### Work to complete:
Please return the data that follows precisely as written, but without the images.

### Data for the task:
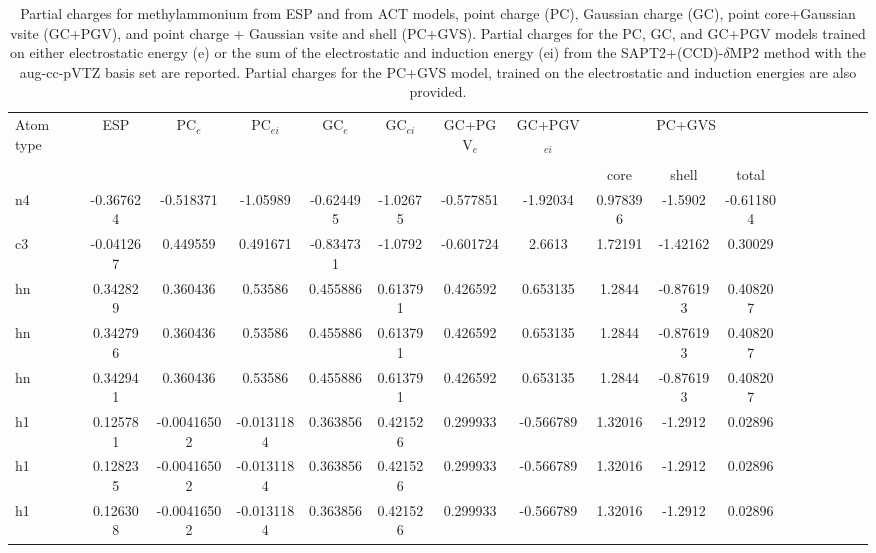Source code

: \begin{sidewaystable}
\caption{Partial charges for methylammonium from ESP and from ACT models, point charge (PC), Gaussian charge (GC), point core+Gaussian vsite (GC+PGV), and point charge + Gaussian vsite and shell (PC+GVS).  Partial charges for the PC, GC, and GC+PGV models trained on either electrostatic energy (e) or the sum of the electrostatic and induction energy (ei) from the SAPT2+(CCD)-$\delta$MP2 method with the aug-cc-pVTZ basis set are reported. Partial charges for the PC+GVS model, trained on the electrostatic and induction energies are also provided.}
\hspace{-1cm}
\begin{tabular}{lcccccccccccccccc}
\hline
 Atom type & ESP & PC$_{e}$ & PC$_{ei}$ & GC$_{e}$ & GC$_{ei}$ & GC+PGV$_{e}$ & GC+PGV$_{ei}$ & \multicolumn{3}{c}{PC+GVS} \\\\
 & & & & & & & & core & shell & total \\
\hline
n4 & -0.367624 & -0.518371 & -1.05989 & -0.624495 & -1.02675 & -0.577851 & -1.92034 & 0.978396 & -1.5902 & -0.611804 \\
c3 & -0.041267 & 0.449559 & 0.491671 & -0.834731 & -1.0792 & -0.601724 & 2.6613 & 1.72191 & -1.42162 & 0.30029 \\
hn & 0.342829 & 0.360436 & 0.53586 & 0.455886 & 0.613791 & 0.426592 & 0.653135 & 1.2844 & -0.876193 & 0.408207 \\
hn & 0.342796 & 0.360436 & 0.53586 & 0.455886 & 0.613791 & 0.426592 & 0.653135 & 1.2844 & -0.876193 & 0.408207 \\
hn & 0.342941 & 0.360436 & 0.53586 & 0.455886 & 0.613791 & 0.426592 & 0.653135 & 1.2844 & -0.876193 & 0.408207 \\
h1 & 0.125781 & -0.00416502 & -0.0131184 & 0.363856 & 0.421526 & 0.299933 & -0.566789 & 1.32016 & -1.2912 & 0.02896 \\
h1 & 0.128235 & -0.00416502 & -0.0131184 & 0.363856 & 0.421526 & 0.299933 & -0.566789 & 1.32016 & -1.2912 & 0.02896 \\
h1 & 0.126308 & -0.00416502 & -0.0131184 & 0.363856 & 0.421526 & 0.299933 & -0.566789 & 1.32016 & -1.2912 & 0.02896 \\
\hline
\end{tabular}
\end{sidewaystable}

### Output:
Source code

: \begin{sidewaystable}
\caption{Partial charges for methylammonium from ESP and from ACT models, point charge (PC), Gaussian charge (GC), point core+Gaussian vsite (GC+PGV), and point charge + Gaussian vsite and shell (PC+GVS).  Partial charges for the PC, GC, and GC+PGV models trained on either electrostatic energy (e) or the sum of the electrostatic and induction energy (ei) from the SAPT2+(CCD)-$\delta$MP2 method with the aug-cc-pVTZ basis set are reported. Partial charges for the PC+GVS model, trained on the electrostatic and induction energies are also provided.}
\hspace{-1cm}
\begin{tabular}{lcccccccccccccccc}
\hline
 Atom type & ESP & PC$_{e}$ & PC$_{ei}$ & GC$_{e}$ & GC$_{ei}$ & GC+PGV$_{e}$ & GC+PGV$_{ei}$ & \multicolumn{3}{c}{PC+GVS} \\\\
 & & & & & & & & core & shell & total \\
\hline
n4 & -0.367624 & -0.518371 & -1.05989 & -0.624495 & -1.02675 & -0.577851 & -1.92034 & 0.978396 & -1.5902 & -0.611804 \\
c3 & -0.041267 & 0.449559 & 0.491671 & -0.834731 & -1.0792 & -0.601724 & 2.6613 & 1.72191 & -1.42162 & 0.30029 \\
hn & 0.342829 & 0.360436 & 0.53586 & 0.455886 & 0.613791 & 0.426592 & 0.653135 & 1.2844 & -0.876193 & 0.408207 \\
hn & 0.342796 & 0.360436 & 0.53586 & 0.455886 & 0.613791 & 0.426592 & 0.653135 & 1.2844 & -0.876193 & 0.408207 \\
hn & 0.342941 & 0.360436 & 0.53586 & 0.455886 & 0.613791 & 0.426592 & 0.653135 & 1.2844 & -0.876193 & 0.408207 \\
h1 & 0.125781 & -0.00416502 & -0.0131184 & 0.363856 & 0.421526 & 0.299933 & -0.566789 & 1.32016 & -1.2912 & 0.02896 \\
h1 & 0.128235 & -0.00416502 & -0.0131184 & 0.363856 & 0.421526 & 0.299933 & -0.566789 & 1.32016 & -1.2912 & 0.02896 \\
h1 & 0.126308 & -0.00416502 & -0.0131184 & 0.363856 & 0.421526 & 0.299933 & -0.566789 & 1.32016 & -1.2912 & 0.02896 \\
\hline
\end{tabular}
\end{sidewaystable}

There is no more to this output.